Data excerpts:

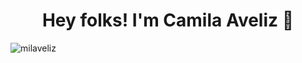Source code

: <h1 align="center">Hey folks! I'm Camila Aveliz 👋</h1>

<p align="left"> <img src="https://komarev.com/ghpvc/?username=milaveliz&color=blueviolet&style=plastic&label=PROFILE+VIEWS" alt="milaveliz" /> </p>

<!--
**milaveliz/milaveliz** is a ✨ _special_ ✨ repository because its `README.md` (this file) appears on your GitHub profile.

Here are some ideas to get you started:

- 🔭 I’m currently working on ...
- 🌱 I’m currently learning ...
- 👯 I’m looking to collaborate on ...
- 🤔 I’m looking for help with ...
- 💬 Ask me about ...
- 📫 How to reach me: ...
- 😄 Pronouns: ...
- ⚡ Fun fact: ...
-->

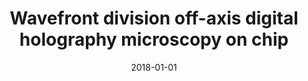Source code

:---
title: "Wavefront division off-axis digital holography microscopy on chip"
collection: publications
permalink: /publication/2018_Bianco_Speckle_2018_VII_International_Conference_on_Speckle_Metrology
date: 2018-01-01
venue: 'Speckle 2018: VII International Conference on Speckle Metrology'
DOI: '10.1117/12.2319306'
---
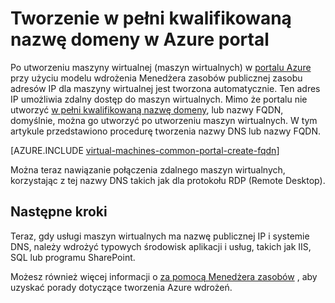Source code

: <properties
   pageTitle="Tworzenie nazwy FQDN dla maszyn wirtualnych w Azure portal | Microsoft Azure"
   description="Dowiedz się, jak utworzyć w pełni kwalifikowaną nazwę domeny lub nazwy FQDN dla Menedżera zasobów na podstawie maszyn wirtualnych w Azure portal."
   services="virtual-machines-windows"
   documentationCenter=""
   authors="iainfoulds"
   manager="timlt"
   editor="tysonn"
   tags="azure-resource-manager"/>

<tags
   ms.service="virtual-machines-windows"
   ms.devlang="na"
   ms.topic="article"
   ms.tgt_pltfrm="vm-windows"
   ms.workload="infrastructure-services"
   ms.date="08/24/2016"
   ms.author="iainfou"/>

# <a name="create-a-fully-qualified-domain-name-in-the-azure-portal"></a>Tworzenie w pełni kwalifikowaną nazwę domeny w Azure portal
Po utworzeniu maszyny wirtualnej (maszyn wirtualnych) w [portalu Azure](https://portal.azure.com) przy użyciu modelu wdrożenia Menedżera zasobów publicznej zasobu adresów IP dla maszyny wirtualnej jest tworzona automatycznie. Ten adres IP umożliwia zdalny dostęp do maszyn wirtualnych. Mimo że portalu nie utworzyć [w pełni kwalifikowaną nazwę domeny](https://en.wikipedia.org/wiki/Fully_qualified_domain_name), lub nazwy FQDN, domyślnie, można go utworzyć po utworzeniu maszyn wirtualnych. W tym artykule przedstawiono procedurę tworzenia nazwy DNS lub nazwy FQDN.

[AZURE.INCLUDE [virtual-machines-common-portal-create-fqdn](../../includes/virtual-machines-common-portal-create-fqdn.md)]

Można teraz nawiązanie połączenia zdalnego maszyn wirtualnych, korzystając z tej nazwy DNS takich jak dla protokołu RDP (Remote Desktop).

## <a name="next-steps"></a>Następne kroki
Teraz, gdy usługi maszyn wirtualnych ma nazwę publicznej IP i systemie DNS, należy wdrożyć typowych środowisk aplikacji i usług, takich jak IIS, SQL lub programu SharePoint.

Możesz również więcej informacji o [za pomocą Menedżera zasobów](../azure-resource-manager/resource-group-overview.md) , aby uzyskać porady dotyczące tworzenia Azure wdrożeń.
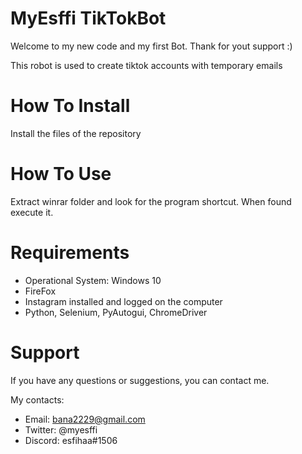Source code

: # MyEsffi TikTokBot

Welcome to my new code and my first Bot. Thank for yout support :)

This robot is used to create tiktok accounts with temporary emails 

# How To Install

Install the files of the repository

# How To Use

Extract winrar folder and look for the program shortcut. When found execute it.

# Requirements

- Operational System: Windows 10
- FireFox
- Instagram installed and logged on the computer
- Python, Selenium, PyAutogui, ChromeDriver

# Support

If you have any questions or suggestions, you can contact me.

My contacts:

- Email: bana2229@gmail.com
- Twitter: @myesffi
- Discord: esfihaa#1506

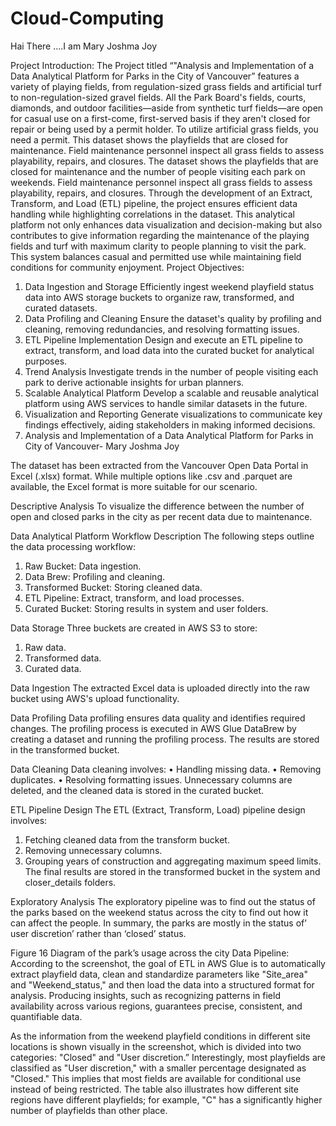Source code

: # Cloud-Computing
Hai There ….I am Mary Joshma Joy

Project Introduction: 
The Project titled “"Analysis and Implementation of a Data Analytical Platform for Parks in the City of  Vancouver” features a variety of playing fields, from regulation-sized grass fields and artificial turf to non-regulation-sized gravel fields. All the Park Board's fields, courts, diamonds, and outdoor facilities—aside from synthetic turf fields—are open for casual use on a first-come, first-served basis if they aren't closed for repair or being used by a permit holder. To utilize artificial grass fields, you need a permit. This dataset shows the playfields that are closed for maintenance. Field maintenance personnel inspect all grass fields to assess playability, repairs, and closures. The dataset shows the playfields that are closed for maintenance and the number of people visiting each park on weekends. Field maintenance personnel inspect all grass fields to assess playability, repairs, and closures.
Through the development of an Extract, Transform, and Load (ETL) pipeline, the project ensures efficient data handling while highlighting correlations in the dataset. This analytical platform not only enhances data visualization and decision-making but also contributes to give information regarding the maintenance of the playing fields and turf with maximum clarity to people planning to visit the park. This system balances casual and permitted use while maintaining field conditions for community enjoyment.
Project Objectives:
1.	Data Ingestion and Storage
Efficiently ingest weekend playfield status data into AWS storage buckets to organize raw, transformed, and curated datasets.
2.	Data Profiling and Cleaning
Ensure the dataset's quality by profiling and cleaning, removing redundancies, and resolving formatting issues.
3.	ETL Pipeline Implementation
Design and execute an ETL pipeline to extract, transform, and load data into the curated bucket for analytical purposes.
4.	Trend Analysis
Investigate trends in the number of people visiting each park to derive actionable insights for urban planners.
5.	Scalable Analytical Platform
Develop a scalable and reusable analytical platform using AWS services to handle similar datasets in the future.
6.	Visualization and Reporting
Generate visualizations to communicate key findings effectively, aiding stakeholders in making informed decisions.
7.	Analysis and Implementation of a Data Analytical Platform for Parks in City of  Vancouver- Mary Joshma Joy

The dataset has been extracted from the Vancouver Open Data Portal in Excel (.xlsx) format. While multiple options like .csv and .parquet are available, the Excel format is more suitable for our scenario.

 

Descriptive Analysis
To visualize the difference between the number of open and closed parks in the city as per recent data due to maintenance.
 

Data Analytical Platform
Workflow Description
The following steps outline the data processing workflow:
1.	Raw Bucket: Data ingestion.
2.	Data Brew: Profiling and cleaning.
3.	Transformed Bucket: Storing cleaned data.
4.	ETL Pipeline: Extract, transform, and load processes.
5.	Curated Bucket: Storing results in system and user folders.
 
Data Storage
Three buckets are created in AWS S3 to store:
1.	Raw data.
2.	Transformed data.
3.	Curated data.


 
Data Ingestion
The extracted Excel data is uploaded directly into the raw bucket using AWS's upload functionality.
 
Data Profiling
Data profiling ensures data quality and identifies required changes. The profiling process is executed in AWS Glue DataBrew by creating a dataset and running the profiling process. The results are stored in the transformed bucket.
 
Data Cleaning
Data cleaning involves:
•	Handling missing data.
•	Removing duplicates.
•	Resolving formatting issues.
Unnecessary columns are deleted, and the cleaned data is stored in the curated bucket.
 
 
 
ETL Pipeline Design
The ETL (Extract, Transform, Load) pipeline design involves:
1.	Fetching cleaned data from the transform bucket.
2.	Removing unnecessary columns.
3.	Grouping years of construction and aggregating maximum speed limits.
The final results are stored in the transformed bucket in the system and closer_details folders.
 
 
 
Exploratory Analysis
The exploratory pipeline was to find out the status of the parks based on the weekend status across the city to find out how it can affect the people. In summary, the parks are mostly in the status of’ user discretion’ rather than ‘closed’ status.
 
Figure 16 Diagram of the park’s usage across the city
Data Pipeline:
According to the screenshot, the goal of ETL in AWS Glue is to automatically extract playfield data, clean and standardize parameters like "Site_area" and "Weekend_status," and then load the data into a structured format for analysis. Producing insights, such as recognizing patterns in field availability across various regions, guarantees precise, consistent, and quantifiable data.

 



 
 
As the information from the weekend playfield conditions in different site locations is shown visually in the screenshot, which is divided into two categories: "Closed" and "User discretion.” Interestingly, most playfields are classified as "User discretion," with a smaller percentage designated as "Closed." This implies that most fields are available for conditional use instead of being restricted. The table also illustrates how different site regions have different playfields; for example, "C" has a significantly higher number of playfields than other place.













  






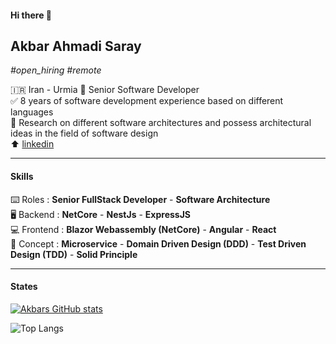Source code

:#### Hi there 👋

## **Akbar Ahmadi Saray**

_#open\_hiring_ _#remote_

🇮🇷 Iran - Urmia
💬 Senior Software Developer   
✅ 8 years of software development experience based on different languages  
🔎 Research on different software architectures and possess architectural ideas in the field of software design  
⬆️ [linkedin](https://www.linkedin.com/in/akbar-ahmadi-saray-5a5b9016b/)

---

#### **Skills**

⌨️ Roles : **Senior FullStack Developer** - **Software Architecture**  
🖥 Backend : **NetCore** - **NestJs** - **ExpressJS**  
💻 Frontend : **Blazor Webassembly (NetCore)** - **Angular** - **React**  
📃 Concept : **Microservice** - **Domain Driven Design (DDD)** - **Test Driven Design (TDD)** - **Solid Principle**

---

#### **States**

[![Akbars GitHub stats](https://github-readme-stats.vercel.app/api?username=akbaramd&theme=dark)](https://github.com/akbaramd)

![Top Langs](https://github-readme-stats.vercel.app/api/top-langs/?username=akbaramd&hide_progress=true&theme=dark)
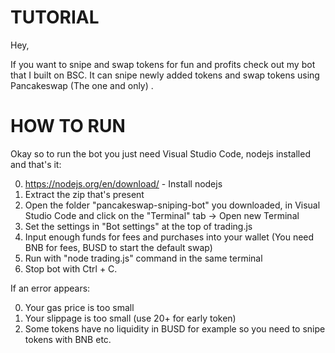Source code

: # TUTORIAL

Hey,

If you want to snipe and swap tokens for fun and profits check out my bot that I built on BSC. It can snipe newly added tokens and swap tokens using Pancakeswap (The one and only) .


# HOW TO RUN

Okay so to run the bot you just need Visual Studio Code, nodejs installed and that's it:

0. https://nodejs.org/en/download/ - Install nodejs
0. Extract the zip that's present
0. Open the folder "pancakeswap-sniping-bot" you downloaded, in Visual Studio Code and click on the "Terminal" tab -> Open new Terminal
0. Set the settings in "Bot settings" at the top of trading.js
0. Input enough funds for fees and purchases into your wallet (You need BNB for fees, BUSD to start the default swap)
0. Run with "node trading.js" command in the same terminal
0. Stop bot with Ctrl + C.

If an error appears:

0. Your gas price is too small
0. Your slippage is too small (use 20+ for early token)
0. Some tokens have no liquidity in BUSD for example so you need to snipe tokens with BNB etc.
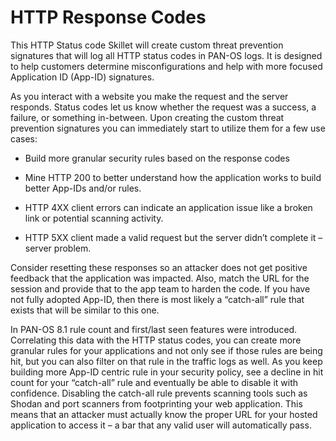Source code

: # HTTP Response Codes

This HTTP Status code Skillet will create custom threat prevention signatures that will log all HTTP status codes in PAN-OS logs. 
It is designed to help customers determine misconfigurations and help with more focused Application ID (App-ID) signatures.

As you interact with a website you make the request and the server responds. 
Status codes let us know whether the request was a success, a failure, or something in-between. 
Upon creating the custom threat prevention signatures you can immediately start to utilize them for a few use cases:

* Build more granular security rules based on the response codes

* Mine HTTP 200 to better understand how the application works to build better App-IDs and/or rules.

* HTTP 4XX client errors can indicate an application issue like a broken link or potential scanning activity.

* HTTP 5XX client made a valid request but the server didn’t complete it – server problem.

Consider resetting these responses so an attacker does not get positive feedback that the application was impacted. 
Also, match the URL for the session and provide that to the app team to harden the code. 
If you have not fully adopted App-ID, then there is most likely a “catch-all” rule that exists that will be similar to this one.

In PAN-OS 8.1 rule count and first/last seen features were introduced. Correlating this data with the HTTP status codes, 
you can create more granular rules for your applications and not only see if those rules are being hit, 
but you can also filter on that rule in the traffic logs as well. 
As you keep building more App-ID centric rule in your security policy, see a decline in hit count for your “catch-all” rule 
and eventually be able to disable it with confidence. 
Disabling the catch-all rule prevents scanning tools such as Shodan and port scanners from footprinting your web application. 
This means that an attacker must actually know the proper URL for your hosted application to access it – 
a bar that any valid user will automatically pass.

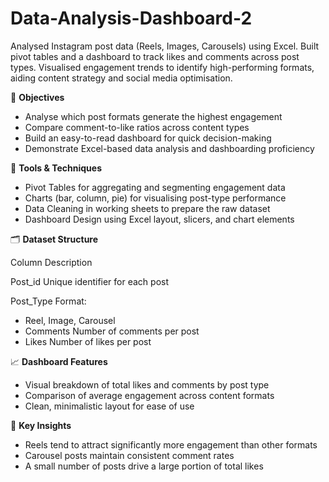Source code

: # Data-Analysis-Dashboard-2
Analysed Instagram post data (Reels, Images, Carousels) using Excel. Built pivot tables and a dashboard to track likes and comments across post types. Visualised engagement trends to identify high-performing formats, aiding content strategy and social media optimisation.

🎯 **Objectives**

- Analyse which post formats generate the highest engagement
- Compare comment-to-like ratios across content types
- Build an easy-to-read dashboard for quick decision-making
- Demonstrate Excel-based data analysis and dashboarding proficiency

🔧 **Tools & Techniques**

- Pivot Tables for aggregating and segmenting engagement data
- Charts (bar, column, pie) for visualising post-type performance
- Data Cleaning in working sheets to prepare the raw dataset
- Dashboard Design using Excel layout, slicers, and chart elements

🗂️ **Dataset Structure**

Column	Description

Post_id	Unique identifier for each post

Post_Type	Format: 
- Reel, Image, Carousel
- Comments	Number of comments per post
- Likes	Number of likes per post

📈 **Dashboard Features**

- Visual breakdown of total likes and comments by post type
- Comparison of average engagement across content formats
- Clean, minimalistic layout for ease of use

📌 **Key Insights**

- Reels tend to attract significantly more engagement than other formats
- Carousel posts maintain consistent comment rates
- A small number of posts drive a large portion of total likes
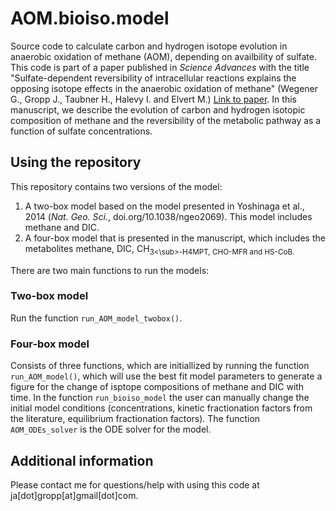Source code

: # AOM.bioiso.model
Source code to calculate carbon and hydrogen isotope evolution in anaerobic oxidation of methane (AOM), depending on availbility of sulfate. This code is part of a paper published in *Science Advances* with the title "Sulfate-dependent reversibility of intracellular reactions explains the opposing isotope effects in the anaerobic oxidation of methane" (Wegener G., Gropp J., Taubner H., Halevy I. and Elvert M.) [Link to paper](https://doi.org/10.1126/sciadv.abe4939). In this manuscript, we describe the evolution of carbon and hydrogen isotopic composition of methane and the reversibility of the metabolic pathway as a function of sulfate concentrations. 

## Using the repository
This repository contains two versions of the model:
1. A two-box model based on the model presented in Yoshinaga et al., 2014 (*Nat. Geo. Sci.*, doi.org/10.1038/ngeo2069). This model includes methane and DIC.
2. A four-box model that is presented in the manuscript, which includes the metabolites methane, DIC, CH<sub>3<\sub>-H4MPT, CHO-MFR and HS-CoB.

There are two main functions to run the models:

### Two-box model
Run the function `run_AOM_model_twobox()`.

### Four-box model
Consists of three functions, which are initiallized by running the function `run_AOM_model()`, which will use the best fit model parameters to generate a figure for the change of isptope compositions of methane and DIC with time. 
In the function `run_bioiso_model` the user can manually change the initial model conditions (concentrations, kinetic fractionation factors from the literature, equilibrium fractionation factors).
The function `AOM_ODEs_solver` is the ODE solver for the model.

## Additional information
Please contact me for questions/help with using this code at ja[dot]gropp[at]gmail[dot]com.

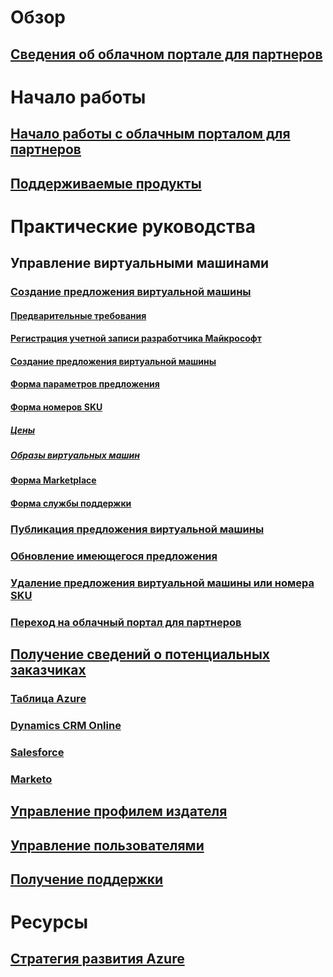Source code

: 

# Обзор


## [Сведения об облачном портале для партнеров](./cloud-partner-portal-what-is-the-cloud-partner-portal.md)



# Начало работы


## [Начало работы с облачным порталом для партнеров](./cloud-partner-portal-getting-started-with-the-cloud-partner-portal.md)


## [Поддерживаемые продукты](./Cloud-partner-portal-products-that-can-get-published-via-portal.md)



# Практические руководства


## Управление виртуальными машинами


### [Создание предложения виртуальной машины](../../cloud-partner-portal/cloud-partner-portal-publish-virtual-machine.md)


#### [Предварительные требования](../../cloud-partner-portal/cloud-partner-portal-publish-virtual-machine.md#what-are-pre-requisites-for-publishing-a-vm)


#### [Регистрация учетной записи разработчика Майкрософт](../../cloud-partner-portal/cloud-partner-portal-dev-center-accounts-registration.md)


#### [Создание предложения виртуальной машины](../../cloud-partner-portal/cloud-partner-portal-publish-virtual-machine.md#how-to-create-a-new-vm-offer)


#### [Форма параметров предложения](../../cloud-partner-portal/cloud-partner-portal-publish-virtual-machine.md#how-to-fill-out-the-offer-settings-form)


#### [Форма номеров SKU](../../cloud-partner-portal/cloud-partner-portal-publish-virtual-machine.md#how-to-create-skus)


##### [Цены](../../cloud-partner-portal/cloud-partner-portal-publish-virtual-machine.md#pricing)


##### [Образы виртуальных машин](../../cloud-partner-portal/cloud-partner-portal-publish-virtual-machine.md#vm-images)


#### [Форма Marketplace](../../cloud-partner-portal/cloud-partner-portal-publish-virtual-machine.md#marketplace-form)


#### [Форма службы поддержки](../../cloud-partner-portal/cloud-partner-portal-publish-virtual-machine.md#support-form)


### [Публикация предложения виртуальной машины](./Cloud-partner-portal-make-offer-live-on-Azure-Marketplace.md)



### [Обновление имеющегося предложения](./cloud-partner-portal-update-existing-offer.md)


### [Удаление предложения виртуальной машины или номера SKU](./cloud-partner-portal-delete-an-offer.md)


### [Переход на облачный портал для партнеров](./cloud-partner-portal-how-to-migrate-to-the-new-cloud-partner-portal.md)



## [Получение сведений о потенциальных заказчиках](./cloud-partner-portal-get-customer-leads.md)


### [Таблица Azure](../../cloud-partner-portal/cloud-partner-portal-lead-management-instructions-azure-table.md)


### [Dynamics CRM Online](../../cloud-partner-portal/cloud-partner-portal-lead-management-instructions-dynamics.md)


### [Salesforce](../../cloud-partner-portal/cloud-partner-portal-lead-management-instructions-salesforce.md)


### [Marketo](../../cloud-partner-portal/cloud-partner-portal-lead-management-instructions-marketo.md)



## [Управление профилем издателя](./cloud-partner-portal-manage-publisher-profile.md)


## [Управление пользователями](./cloud-partner-portal-manage-users.md)


## [Получение поддержки](./cloud-partner-portal-support-for-cloud-partner-portal.md)


# Ресурсы


## [Стратегия развития Azure](https://azure.microsoft.com/roadmap/)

• WHAT THE EXERCISE ASKS:
Return only the lines running from the start of the entries above to the line that contains "FQDN dla maszyn", inclusive, and omit every picture.

• EXERCISE RESULT:
Source code

: <h1 align="center">Hey folks! I'm Camila Aveliz 👋</h1>

<p align="left"> <img src="https://komarev.com/ghpvc/?username=milaveliz&color=blueviolet&style=plastic&label=PROFILE+VIEWS" alt="milaveliz" /> </p>

<!--
**milaveliz/milaveliz** is a ✨ _special_ ✨ repository because its `README.md` (this file) appears on your GitHub profile.

Here are some ideas to get you started:

- 🔭 I’m currently working on ...
- 🌱 I’m currently learning ...
- 👯 I’m looking to collaborate on ...
- 🤔 I’m looking for help with ...
- 💬 Ask me about ...
- 📫 How to reach me: ...
- 😄 Pronouns: ...
- ⚡ Fun fact: ...
-->

Source code

:---
title: "Wavefront division off-axis digital holography microscopy on chip"
collection: publications
permalink: /publication/2018_Bianco_Speckle_2018_VII_International_Conference_on_Speckle_Metrology
date: 2018-01-01
venue: 'Speckle 2018: VII International Conference on Speckle Metrology'
DOI: '10.1117/12.2319306'
---
Source code

: <properties
   pageTitle="Tworzenie nazwy FQDN dla maszyn wirtualnych w Azure portal | Microsoft Azure"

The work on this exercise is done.